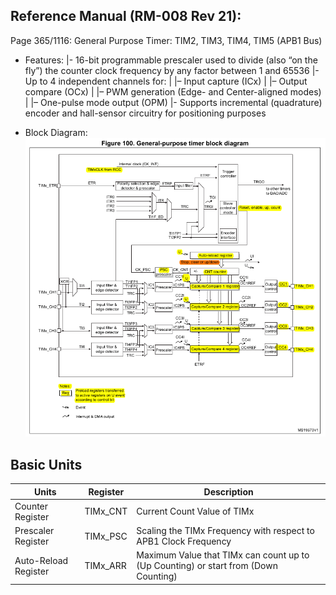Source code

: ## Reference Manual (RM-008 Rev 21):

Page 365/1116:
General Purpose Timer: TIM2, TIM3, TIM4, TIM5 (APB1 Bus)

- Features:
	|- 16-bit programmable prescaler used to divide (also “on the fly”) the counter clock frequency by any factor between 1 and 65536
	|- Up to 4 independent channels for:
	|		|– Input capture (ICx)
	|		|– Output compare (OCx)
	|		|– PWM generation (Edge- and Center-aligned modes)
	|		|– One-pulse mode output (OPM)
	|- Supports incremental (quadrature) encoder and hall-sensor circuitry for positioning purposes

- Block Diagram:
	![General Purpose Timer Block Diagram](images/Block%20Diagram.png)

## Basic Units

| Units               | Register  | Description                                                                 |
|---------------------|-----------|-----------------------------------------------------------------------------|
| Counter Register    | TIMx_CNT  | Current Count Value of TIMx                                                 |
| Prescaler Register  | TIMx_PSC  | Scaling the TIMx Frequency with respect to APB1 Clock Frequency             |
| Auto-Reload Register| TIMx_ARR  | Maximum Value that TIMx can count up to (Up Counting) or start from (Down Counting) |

● **About this exercise**:
What is needed is the whole listing again, exactly as written, with the images left out.

● **Answer to this task**:
Source code

: ## Reference Manual (RM-008 Rev 21):

Page 365/1116:
General Purpose Timer: TIM2, TIM3, TIM4, TIM5 (APB1 Bus)

- Features:
	|- 16-bit programmable prescaler used to divide (also “on the fly”) the counter clock frequency by any factor between 1 and 65536
	|- Up to 4 independent channels for:
	|		|– Input capture (ICx)
	|		|– Output compare (OCx)
	|		|– PWM generation (Edge- and Center-aligned modes)
	|		|– One-pulse mode output (OPM)
	|- Supports incremental (quadrature) encoder and hall-sensor circuitry for positioning purposes

- Block Diagram:
	![General Purpose Timer Block Diagram](images/Block%20Diagram.png)

## Basic Units

| Units               | Register  | Description                                                                 |
|---------------------|-----------|-----------------------------------------------------------------------------|
| Counter Register    | TIMx_CNT  | Current Count Value of TIMx                                                 |
| Prescaler Register  | TIMx_PSC  | Scaling the TIMx Frequency with respect to APB1 Clock Frequency             |
| Auto-Reload Register| TIMx_ARR  | Maximum Value that TIMx can count up to (Up Counting) or start from (Down Counting) |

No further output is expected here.